I don’t buy into the ‘farming isn’t a business, it’s a way of life’ thing. If you run a family grocery store, a family bakery, or have family partners in a real estate firm, you have to follow OH&S laws and pay into workers compensation for employees. Maybe you chose farming, maybe you want to follow in family footsteps, maybe you even feel it is a calling, but that’s not special. Lots of people carefully choose their careers, lots of people follow in the footsteps of a parent, many people feel their careers are a calling. Take our Premier, for example. She’s not a labour lawyer by accident, her father definitely passed a passion for her current profession on to her. You farm because you can make a living at it. If you are still farming and are not making a living then that’s a whole other problem and it has nothing to do with anything that our provincial government can control, for good or bad.

What do I think happened to cause the bill 6 furor?

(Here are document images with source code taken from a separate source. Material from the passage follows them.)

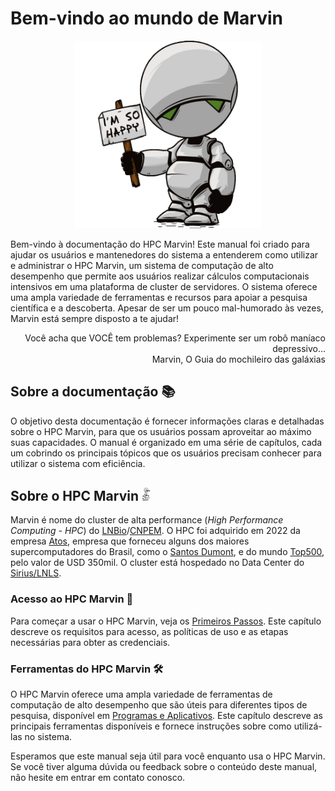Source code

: # Bem-vindo ao mundo de Marvin

<p align="center"><img width=300 alt="Banner" src="imagens/banner.png"></img></p>

Bem-vindo à documentação do HPC Marvin! Este manual foi criado para ajudar os usuários e mantenedores do sistema a entenderem como utilizar e administrar o HPC Marvin, um sistema de computação de alto desempenho que permite aos usuários realizar cálculos computacionais intensivos em uma plataforma de cluster de servidores. O sistema oferece uma ampla variedade de ferramentas e recursos para apoiar a pesquisa científica e a descoberta. Apesar de ser um pouco mal-humorado às vezes, Marvin está sempre disposto a te ajudar!

<div style="text-align: right">
Você acha que VOCÊ tem problemas? Experimente ser um robô maníaco depressivo...<br>
Marvin, O Guia do mochileiro das galáxias
</div>

## Sobre a documentação 📚

O objetivo desta documentação é fornecer informações claras e detalhadas sobre o HPC Marvin, para que os usuários possam aproveitar ao máximo suas capacidades. O manual é organizado em uma série de capítulos, cada um cobrindo os principais tópicos que os usuários precisam conhecer para utilizar o sistema com eficiência.

## Sobre o HPC Marvin <img src="imagens/marvin.png" width="2.5%"></img>

Marvin é nome do cluster de alta performance (_High Performance Computing - HPC_) do [LNBio](https://lnbio.cnpem.br/)/[CNPEM](https://cnpem.br/). O HPC foi adquirido em 2022 da empresa [Atos](https://atos.net/pt-br/brasil-atos), empresa que forneceu alguns dos maiores supercomputadores do Brasil, como o [Santos Dumont](https://sdumont.lncc.br/), e do mundo [Top500](https://www.top500.org/statistics/list/), pelo valor de USD 350mil. O cluster está hospedado no Data Center do [Sirius/LNLS](https://lnls.cnpem.br/sirius/).

### Acesso ao HPC Marvin 🔑

Para começar a usar o HPC Marvin, veja os [Primeiros Passos](../primeiros-passos/index.html). Este capítulo descreve os requisitos para acesso, as políticas de uso e as etapas necessárias para obter as credenciais.

### Ferramentas do HPC Marvin 🛠️

O HPC Marvin oferece uma ampla variedade de ferramentas de computação de alto desempenho que são úteis para diferentes tipos de pesquisa, disponível em [Programas e Aplicativos](../programas-e-aplicativos/index.html). Este capítulo descreve as principais ferramentas disponíveis e fornece instruções sobre como utilizá-las no sistema.

Esperamos que este manual seja útil para você enquanto usa o HPC Marvin. Se você tiver alguma dúvida ou feedback sobre o conteúdo deste manual, não hesite em entrar em contato conosco.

First of all, this new NDP government is not the 44 year old comfortable conservatives. They are keeners; keeners denied power for a long time that finally find themselves with the influence to make their vision of the world a reality. They have been storing up this strongly held belief that we can do better for a very long time. They believe in this bill. So much. To NDP supporters the bill is obviously needed, and obviously the right thing to do. After all, it’s safety and protection for working people, right? What can possible be objectionable about that? No doubt that passion and conviction at least partly blinded the new government to how much they should have communicated with people outside their NDP bubble. No doubt that they could very easily have underestimated the virulence of opposition they would encounter. To me, it feels like they messed up on the environmental scan. I understand that weakness. Personally I still find myself aghast when I come across people whose views are in direct conflict with mine, because I too live in a bubble of like minded people and that bubble lulls me into the comfortable illusion that my views because are the norm. I think this happened. I hope that they learn from it.

Secondly, you have to realize that this communicating with the whole province is new to the NDP – I don’t mean the desire to communicate with the whole province or the knowledge that communication to the whole province is a good thing is new. I mean the mechanics of actually communicating with so many different demographics effectively.  I mean the nuts and bolts of knowing where the stakeholders are, who they are, how they access information, how they prefer to be communicated with, who they prefer to talk to and what they want to know. These mechanics are the responsibility of the bureaucracy. It is the bureaucracy that is supposed to communicate the government’s decisions, and it’s the bureaucracy that is supposed to advise the government on who their target audience is and how to best reach that target audience. This is why the GoA has a public affairs bureau, and this is why every ministry has a communications department. Now, possibly the NDP didn’t go to the bureaucrats soon enough, maybe the communication broke down there. I honestly don’t know that. However, it is absolutely the bureaucracy’s job to ensure that the people of Alberta understand the rules that the government makes, how the rules apply to them. There may well be dropped threads in the NDP caucus communications department (which is really small by the way) but there are most definitely also a couple dropped threads in the public service. There’s a good chance that the real communication breakdown occurred way before anything went public when something went awry in the bureaucratic machinery that is supposed to keep government working for Albertans. See my earlier comment about the environmental scan.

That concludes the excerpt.